Once you identify what your ideal customer is, it’s time to check out what characteristics they also have in common. This allows you to narrow down campaigns to target these specific characteristics.

Work With Your Current Contacts

Your current network can provide you with a rich supply of referrals, ideas, and even connections with other people that might be interested in your product or service.

However, don’t just work with your own contacts, invite your team to help out and incentivize them as well. In this way, the firm gets to duplicate its methods, creating a multiplier effect.

Start Building an Outreach List

An outreach list is basically a list of potential leads that you build up over time. Since the firm has access to their ideal customer profile, it’s now easy to start looking for prospects that could be interested in what your firm has to offer.

There are plenty of places to start looking for contacts:

  • Highly-specific Google Searches – these target searches of existing lists of people in the industry.
  • Business Directories
  • Area Specific Lists
  • LinkedIn

Another option is to buy data from a third-party and work on creating email campaigns that target them.

Start an Email Campaign

Once you have a ready-list of individuals that fit the bill, it’s time to start crafting email campaigns to market to them.

  • Use an email application to make the process easier.
  • Create separate emails for different subgroups within your initial lists.
  • Craft more than one version of the email so that you can A/B test what works best.
  • Make sure that it’s personalized so that it resonates more with the recipient.
  • Check the results of your campaign.
  • Alter your course of action whenever necessary.

Launch a Webinar

Webinars are a great way to get people interested in startups and indirectly advertise services to prospects.

There are different things that you can cover in a webinar: it could be a tutorial session, a question and answer event, or even a virtual product or service launch.

LinkedIn

LinkedIn remains to be the largest professional social network, and there are plenty of ways to harness its power to bring in a steady stream of passive and active leads for your business.

According to a recent study by HubSpot, LinkedIn was 277 percent more effective than Facebook or Twitter. And, that’s not all, last year, it was voted as the most trusted network. Firms have to start investing marketing resources in LinkedIn.

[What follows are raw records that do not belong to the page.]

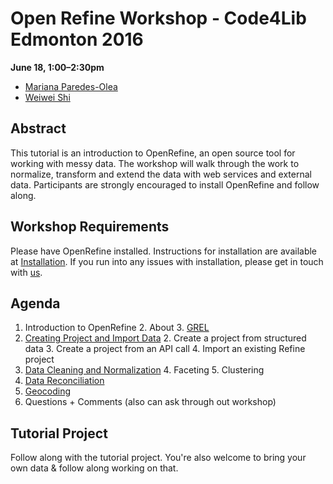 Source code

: # Open Refine Workshop - Code4Lib Edmonton 2016
**June 18, 1:00–2:30pm**
- [Mariana Paredes-Olea](mailto:paredeso@ualberta.ca)
- [Weiwei Shi](mailto:weiwei.shi@ualberta.ca)

## Abstract
This tutorial is an introduction to OpenRefine, an open source tool for working with messy data. The workshop will walk through the work to normalize, transform and extend the data with web services and external data. Participants are strongly encouraged to install OpenRefine and follow along. 

## Workshop Requirements
Please have OpenRefine installed. Instructions for installation are available at [Installation](instructions/installation/README.md). If you run into any issues with installation, please get in touch with [us](mailto:weiwei.shi@ualberta.ca).

## Agenda
1. Introduction to OpenRefine
    2. About
    3. [GREL](https://github.com/code4libyeg/openrefine_workshop_2016/tree/master/instructions/grel)
2. [Creating Project and Import Data](https://github.com/code4libyeg/openrefine_workshop_2016/tree/master/instructions/import_create)
    2. Create a project from structured data
    3. Create a project from an API call 
    4. Import an existing Refine project 
3. [Data Cleaning and Normalization](https://github.com/code4libyeg/openrefine_workshop_2016/tree/master/instructions/managing_data)
    4. Faceting
    5. Clustering
5. [Data Reconciliation](https://github.com/code4libyeg/openrefine_workshop_2016/tree/master/instructions/reconciliation)
6. [Geocoding](https://github.com/code4libyeg/openrefine_workshop_2016/tree/master/instructions/geocoding)
7. Questions + Comments (also can ask through out workshop)

## Tutorial Project
Follow along with the tutorial project. You're also welcome to bring your own data & follow along working on that. 

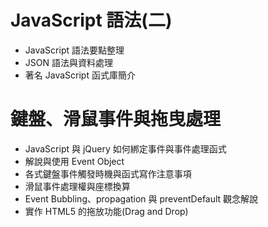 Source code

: # JavaScript 語法(二)
  - JavaScript 語法要點整理 
  - JSON 語法與資料處理 
  - 著名 JavaScript 函式庫簡介

# 鍵盤、滑鼠事件與拖曳處理 
  - JavaScript 與 jQuery 如何綁定事件與事件處理函式 
  - 解說與使用 Event Object 
  - 各式鍵盤事件觸發時機與函式寫作注意事項 
  - 滑鼠事件處理權與座標換算 
  - Event Bubbling、propagation 與 preventDefault 觀念解說 
  - 實作 HTML5 的拖放功能(Drag and Drop)
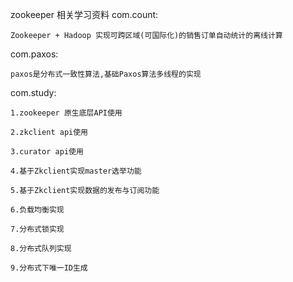 zookeeper 相关学习资料
com.count: 

    Zookeeper + Hadoop 实现可跨区域(可国际化)的销售订单自动统计的离线计算
com.paxos: 

    paxos是分布式一致性算法,基础Paxos算法多线程的实现

com.study: 

    1.zookeeper 原生底层API使用
    
    2.zkclient api使用
    
    3.curator api使用
    
    4.基于Zkclient实现master选举功能
    
    5.基于Zkclient实现数据的发布与订阅功能
    
    6.负载均衡实现
    
    7.分布式锁实现
    
    8.分布式队列实现
    
    9.分布式下唯一ID生成
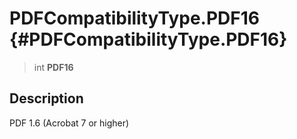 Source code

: PDFCompatibilityType.PDF16 {#PDFCompatibilityType.PDF16}
==========================

> int **PDF16**

Description
-----------

PDF 1.6 (Acrobat 7 or higher)
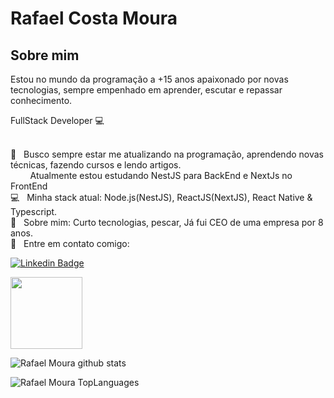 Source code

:# Rafael Costa Moura

## Sobre mim
Estou no mundo da programação a +15 anos apaixonado por novas tecnologias, sempre empenhado em aprender, escutar e repassar conhecimento.


FullStack Developer :computer:

 <br/> :purple_heart: &nbsp; Busco sempre estar me atualizando na programação, aprendendo novas técnicas, fazendo cursos e lendo artigos.
 <br/>  &nbsp; &nbsp; &nbsp; &nbsp; Atualmente estou estudando NestJS para BackEnd e NextJs no FrontEnd
 <br/> 💻 &nbsp; Minha stack atual: Node.js(NestJS), ReactJS(NextJS), React Native & Typescript.
 <br/> 💬 &nbsp; Sobre mim: Curto tecnologias, pescar, Já fui CEO de uma empresa por 8 anos.
 <br/> 📩 &nbsp; Entre em contato comigo: 
 
 [![Linkedin Badge](https://img.shields.io/badge/-RafaelMoura-blue?style=flat-square&logo=Linkedin&logoColor=white&link=https://www.linkedin.com/in/rafaelcostamoura/)](https://www.linkedin.com/in/rafaelcostamoura/) 
 
 <a href="https://app.rocketseat.com.br/me/rafaelmoura" target="_blank"><img src="https://user-images.githubusercontent.com/15224426/125720569-83c01797-41bd-4235-bd97-1328adc50532.png" width="115px;"/></a>
<br/>


![Rafael Moura github stats](https://github-readme-stats.vercel.app/api?username=rafasysop&count_private=true&show_icons=true&theme=dark&hide=stars)

![Rafael Moura TopLanguages](https://github-readme-stats.vercel.app/api/top-langs/?username=rafasysop&layout=compact)
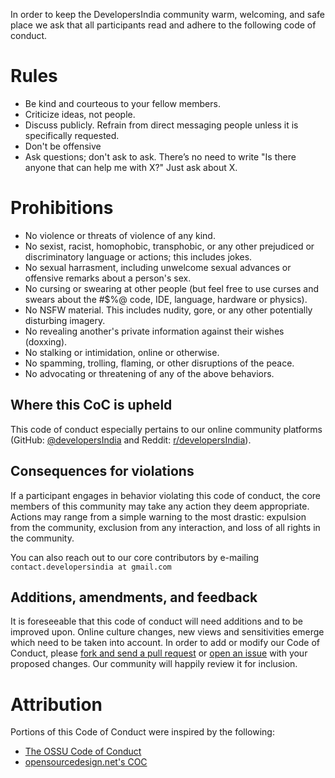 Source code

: In order to keep the DevelopersIndia community warm, welcoming, and safe place we ask that all participants read and adhere to the following code of conduct.

# Rules
* Be kind and courteous to your fellow members.
* Criticize ideas, not people.
* Discuss publicly. Refrain from direct messaging people unless it is specifically requested.
* Don't be offensive
* Ask questions; don't ask to ask. There’s no need to write "Is there anyone that can help me with X?" Just ask about X.
# Prohibitions
* No violence or threats of violence of any kind.
* No sexist, racist, homophobic, transphobic, or any other prejudiced or discriminatory language or actions; this includes jokes.
* No sexual harrasment, including unwelcome sexual advances or offensive remarks about a person's sex.
* No cursing or swearing at other people (but feel free to use curses and swears about the #$%@ code, IDE, language, hardware or physics).
* No NSFW material. This includes nudity, gore, or any other potentially disturbing imagery.
* No revealing another's private information against their wishes (doxxing).
* No stalking or intimidation, online or otherwise.
* No spamming, trolling, flaming, or other disruptions of the peace.
* No advocating or threatening of any of the above behaviors.

## Where this CoC is upheld

This code of conduct especially pertains to our online community platforms (GitHub: [@developersIndia](https://github.com/developersIndia) and Reddit: [r/developersIndia](https://www.reddit.com/r/developersIndia/)).

## Consequences for violations

If a participant engages in behavior violating this code of conduct, the core members of this community may take any action they deem appropriate. Actions may range from a simple warning to the most drastic: expulsion from the community, exclusion from any interaction, and loss of all rights in the community.

You can also reach out to our core contributors by e-mailing `contact.developersindia at gmail.com`

## Additions, amendments, and feedback

It is foreseeable that this code of conduct will need additions and to be improved upon. Online culture changes, new views and sensitivities emerge which need to be taken into account. In order to add or modify our Code of Conduct, please [fork and send a pull request](https://github.com/developersIndia/.github) or [open an issue](https://github.com/developersIndia/.github/issues) with your proposed changes. Our community will happily review it for inclusion.

# Attribution
Portions of this Code of Conduct were inspired by the following:
* [The OSSU Code of Conduct](https://github.com/ossu/code-of-conduct)
* [opensourcedesign.net's COC](https://github.com/opensourcedesign/opensourcedesign.github.io/blob/master/code-of-conduct.md)
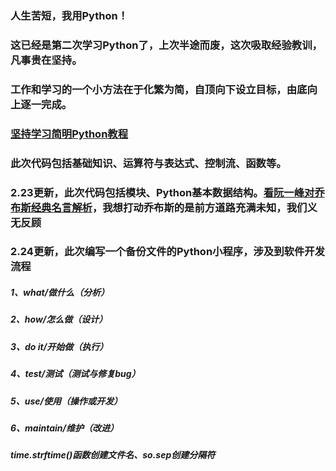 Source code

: 
### 人生苦短，我用Python！
### 这已经是第二次学习Python了，上次半途而废，这次吸取经验教训，凡事贵在坚持。
### 工作和学习的一个小方法在于化繁为简，自顶向下设立目标，由底向上逐一完成。
### [坚持学习简明Python教程](https://bop.molun.net/10.functions.html)
### 此次代码包括基础知识、运算符与表达式、控制流、函数等。
### 2.23更新，此次代码包括模块、Python基本数据结构。[看阮一峰对乔布斯经典名言解析](http://www.ruanyifeng.com/blog/2015/05/stay_hungry_stay_foolish.html)，我想打动乔布斯的是前方道路充满未知，我们义无反顾
### 2.24更新，此次编写一个备份文件的Python小程序，涉及到软件开发流程
##### 1、what/做什么（分析）
##### 2、how/怎么做（设计）
##### 3、do it/开始做（执行）
##### 4、test/测试（测试与修复bug）
##### 5、use/使用（操作或开发）
##### 6、maintain/维护（改进）
##### time.strftime()函数创建文件名、so.sep创建分隔符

Here are is a quick checklist to get you started:

  • Optimize your profile – you’re essentially turning your LinkedIn profile in a sales funnel, so make sure you have your website readily available in the description, there’s CTA for people to contact you, and the information listed is concise and powerful enough to elicit a response from people visiting. Think of it as a lead magnet.
  • Start connecting with people – start firing away with requests to network with people.
  • Post often – make sure you post (or repost) articles, thoughts, etc. often help project an image of confidence and activity. You want to come off as an industry leader so that people can trust you.
  • Cold message people in your network – there are even tools available for you to automate this part of the process.
  • Get everyone to contribute – the entire marketing team should have optimized profiles that are streamlined to reflect the values of the company. This also increases the area of reach as opposed to just one profile doing all the work.

Outsource to a Professional Lead Generation Agency

The quickest and most cost-effective way of getting new leads for your startup is to outsource the work to a lead generation specialist.

There is no more need to build complicated lists, spend resources on hiring marketing staff, and you benefit from the specialization and experience of the agency.

They can provide companies with email marketing, telemarketing, and even LinkedIn outreach options and packages that can bring in a consistent stream of leads.

Join Communities on Facebook

There is a lot of potential business on Facebook, and it’s the platform that almost everyone is subscribed to. Therefore, there’s a fine chance that your potential prospects are there.

The quickest way to jumpstart your Facebook marketing is to start by joining groups that are relevant to your industry. Once you’ve joined a couple of groups, the trick is to start engaging and slowly network with like minded individuals.

Bringing in new clients doesn’t have to be a daunting experience; there are a number of ways to jumpstart your startup’s growth today.